In the second heat the next day Gar Wood noticed he had a cracked gas tank, but patched it and fired out into the lead nonetheless, blowing the monocles right off the faces of those in the stands. Two miles into the race the Miss England II ended up capsizing and sinking after taking a hairpin turn through Wood's wake. Kaye Don and his crewmates were safe, but both he and Gar Wood ended up being disqualified for jumping the starting gun by several seconds. An article in the Chicago Tribune says that another mishap occurred when a dock collapsed under the weight of too many spectators, causing all of them to fall into the river.
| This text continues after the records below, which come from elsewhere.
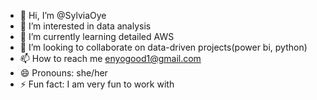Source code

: - 👋 Hi, I’m @SylviaOye
- 👀 I’m interested in data analysis 
- 🌱 I’m currently learning detailed AWS
- 💞️ I’m looking to collaborate on data-driven projects(power bi, python)
- 📫 How to reach me enyogood1@gmail.com 
- 😄 Pronouns: she/her
- ⚡ Fun fact: I am very fun to work with 

<!---
SylviaOye/SylviaOye is a ✨ special ✨ repository because its `README.md` (this file) appears on your GitHub profile.
You can click the Preview link to take a look at your changes.
--->
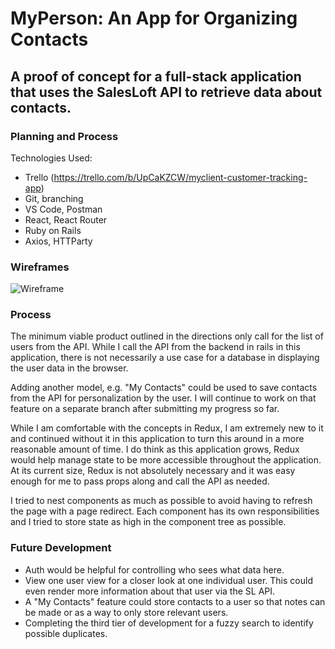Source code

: # MyPerson: An App for Organizing Contacts

## A proof of concept for a full-stack application that uses the SalesLoft API to retrieve data about contacts.

### Planning and Process

Technologies Used:
* Trello (https://trello.com/b/UpCaKZCW/myclient-customer-tracking-app)
* Git, branching
* VS Code, Postman
* React, React Router
* Ruby on Rails
* Axios, HTTParty

### Wireframes
![Wireframe](https://github.com/ivykroncke/people-app/blob/master/README-images/Wireframe-MyPerson.jpg)

### Process

The minimum viable product outlined in the directions only call for the list of users from the API. While I call the API from the backend in rails in this application, there is not necessarily a use case for a database in displaying the user data in the browser.

Adding another model, e.g. "My Contacts" could be used to save contacts from the API for personalization by the user. I will continue to work on that feature on a separate branch after submitting my progress so far.

While I am comfortable with the concepts in Redux, I am extremely new to it and continued without it in this application to turn this around in a more reasonable amount of time. I do think as this application grows, Redux would help manage state to be more accessible throughout the application. At its current size, Redux is not absolutely necessary and it was easy enough for me to pass props along and call the API as needed.

I tried to nest components as much as possible to avoid having to refresh the page with a page redirect. Each component has its own responsibilities and I tried to store state as high in the component tree as possible.

### Future Development
* Auth would be helpful for controlling who sees what data here.
* View one user view for a closer look at one individual user. This could even render more information about that user via the SL API.
* A "My Contacts" feature could store contacts to a user so that notes can be made or as a way to only store relevant users.
* Completing the third tier of development for a fuzzy search to identify possible duplicates.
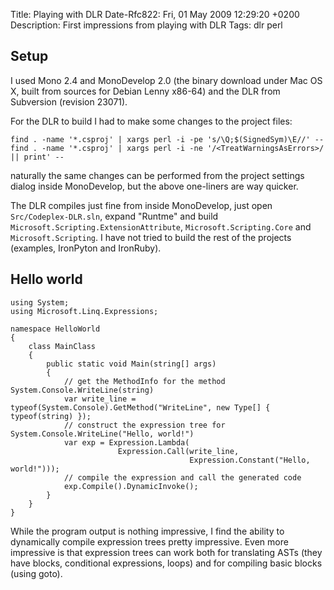 Title: Playing with DLR
Date-Rfc822: Fri, 01 May 2009 12:29:20 +0200
Description: First impressions from playing with DLR
Tags: dlr perl

Setup
-----

I used Mono 2.4 and MonoDevelop 2.0 (the binary download under Mac OS X,
built from sources for Debian Lenny x86-64) and the DLR from Subversion
(revision 23071).

For the DLR to build I had to make some changes to the project files:

    find . -name '*.csproj' | xargs perl -i -pe 's/\Q;$(SignedSym)\E//' -- 
    find . -name '*.csproj' | xargs perl -i -ne '/<TreatWarningsAsErrors>/ || print' -- 

naturally the same changes can be performed from the project settings
dialog inside MonoDevelop, but the above one-liners are way quicker.

The DLR compiles just fine from inside MonoDevelop, just open
`Src/Codeplex-DLR.sln`, expand "Runtme" and build
`Microsoft.Scripting.ExtensionAttribute`, `Microsoft.Scripting.Core` and
`Microsoft.Scripting`.  I have not tried to build the rest of the projects
(examples, IronPyton and IronRuby).

Hello world
-----------

    using System;
    using Microsoft.Linq.Expressions;
    
    namespace HelloWorld
    {
        class MainClass
        {
            public static void Main(string[] args)
            {
                // get the MethodInfo for the method System.Console.WriteLine(string)
                var write_line = typeof(System.Console).GetMethod("WriteLine", new Type[] { typeof(string) });
                // construct the expression tree for System.Console.WriteLine("Hello, world!")
                var exp = Expression.Lambda(
                            Expression.Call(write_line,
                                            Expression.Constant("Hello, world!")));
                // compile the expression and call the generated code
                exp.Compile().DynamicInvoke();
            }
        }
    }
    
While the program output is nothing impressive, I find the ability to
dynamically compile expression trees pretty impressive.  Even more
impressive is that expression trees can work both for translating ASTs
(they have blocks, conditional expressions, loops) and for compiling
basic blocks (using goto).
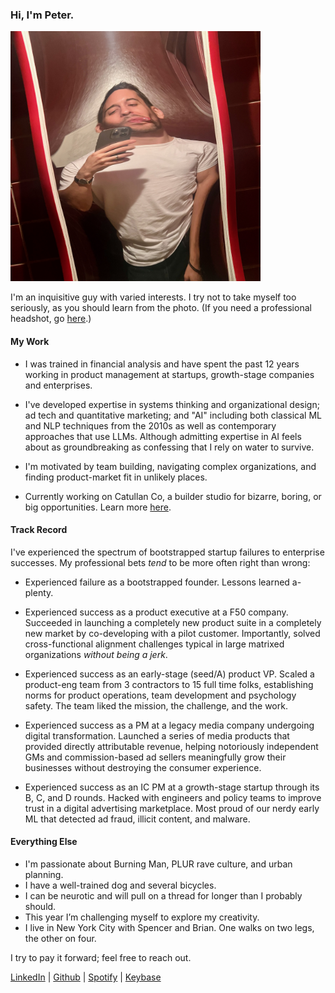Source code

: ### Hi, I'm Peter.

<img src="peter.jpeg?raw=true" width="400">

I'm an inquisitive guy with varied interests. I try not to take myself too seriously, as you should learn from the photo. (If you need a professional headshot, go [here](7D1A8939.jpg?raw=true).)

#### My Work
- I was trained in financial analysis and have spent the past 12 years working in product management at startups, growth-stage companies and enterprises.

- I've developed expertise in systems thinking and organizational design; ad tech and quantitative marketing; and "AI" including both classical ML and NLP techniques from the 2010s as well as contemporary approaches that use LLMs. Although admitting expertise in AI feels about as groundbreaking as confessing that I rely on water to survive.

- I'm motivated by team building, navigating complex organizations, and finding product-market fit in unlikely places.

- Currently working on Catullan Co, a builder studio for bizarre, boring, or big opportunities. Learn more [here](https://catullan.com).

#### Track Record

I've experienced the spectrum of bootstrapped startup failures to enterprise successes. My professional bets _tend_ to be more often right than wrong:

- Experienced failure as a bootstrapped founder. Lessons learned a-plenty.

- Experienced success as a product executive at a F50 company. Succeeded in launching a completely new product suite in a completely new market by co-developing with a pilot customer. Importantly, solved cross-functional alignment challenges typical in large matrixed organizations _without being a jerk_.

- Experienced success as an early-stage (seed/A) product VP. Scaled a product-eng team from 3 contractors to 15 full time folks, establishing norms for product operations, team development and psychology safety. The team liked the mission, the challenge, and the work.

- Experienced success as a PM at a legacy media company undergoing digital transformation. Launched a series of media products that provided directly attributable revenue, helping notoriously independent GMs and commission-based ad sellers meaningfully grow their businesses without destroying the consumer experience.

- Experienced success as an IC PM at a growth-stage startup through its B, C, and D rounds. Hacked with engineers and policy teams to improve trust in a digital advertising marketplace. Most proud of our nerdy early ML that detected ad fraud, illicit content, and malware.


#### Everything Else

- I'm passionate about Burning Man, PLUR rave culture, and urban planning.
- I have a well-trained dog and several bicycles.
- I can be neurotic and will pull on a thread for longer than I probably should.
- This year I’m challenging myself to explore my creativity.
- I live in New York City with Spencer and Brian. One walks on two legs, the other on four.

I try to pay it forward; feel free to reach out.

[LinkedIn](https://linkedin.com/in/peterelbaor) | [Github](https://github.com/roablep) | [Spotify](https://open.spotify.com/user/pip56789) | [Keybase](https://keybase.io/roablep)
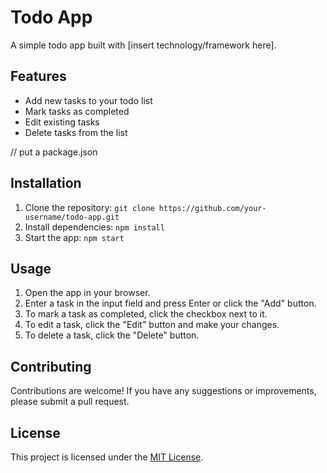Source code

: # Todo App

A simple todo app built with [insert technology/framework here].

## Features

- Add new tasks to your todo list
- Mark tasks as completed
- Edit existing tasks
- Delete tasks from the list


// put a package.json

## Installation

1. Clone the repository: `git clone https://github.com/your-username/todo-app.git`
2. Install dependencies: `npm install`
3. Start the app: `npm start`

## Usage

1. Open the app in your browser.
2. Enter a task in the input field and press Enter or click the "Add" button.
3. To mark a task as completed, click the checkbox next to it.
4. To edit a task, click the "Edit" button and make your changes.
5. To delete a task, click the "Delete" button.

## Contributing

Contributions are welcome! If you have any suggestions or improvements, please submit a pull request.

## License

This project is licensed under the [MIT License](LICENSE).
Again, no one was seriously hurt, but several monocles were reported lost.


Gar Wood rematched Kaye Don at the 1932 Harmsworth, and had no trouble defeating him with his new Miss America X, which was powered by four supercharged Packard V12s, and produced a combined 7,200 horsepower, capable of 125mph. This incredible boat is on display at the Packard Proving Grounds in Shelby Twp., Michigan. Gar Wood successfully defended the Harmsworth Trophy once more in 1933 before retiring from the sport.

An issue of Motor Boating says that during the 1933 Detroit Regatta, the Whittier held an exposition of boating-related paraphernalia, including a display by the Electri-Craft Corporation of Syracuse, New York. Their exhibit featured the debut of the first ever all-electric watercraft, which was powered by battery. The Electri-Craft company had their national sales and distribution office here in Detroit, at 500 East Jefferson Avenue.


I guess the Whittier also had a bit of a hangout spot for hydroplane racers and their ilk back in the 1950s and '60s, according to one message board post. There was a lounge somewhere in here called the "Gold Cup Room" that was apparently pretty popular with that set.

As you can see all the plaster detail and wood paneling of the Whittier's main lobby is just about fully intact. It would not take much to bring this baby back to original shine. The Whittier is an example of what you can do when you jump on an architectural gem before it starts falling apart.


Gorgeous carved oak(?) trim and French doors:


Okay, heading upstairs. There was of course a much fancier staircase than this one, but it was rigged with a motion detector near the bottom, so we used this one.


Another strange story about the Whittier from the 1930s comes from a family history published in 1994 by Gerard Lacey. In 1939 he says, a female book-keeper lived here. After being spurned by her boyfriend (a Detroit Police inspector), she was driven into a fit of rage and killed her child, before leaping out of a 4th floor window of the Whittier to her death.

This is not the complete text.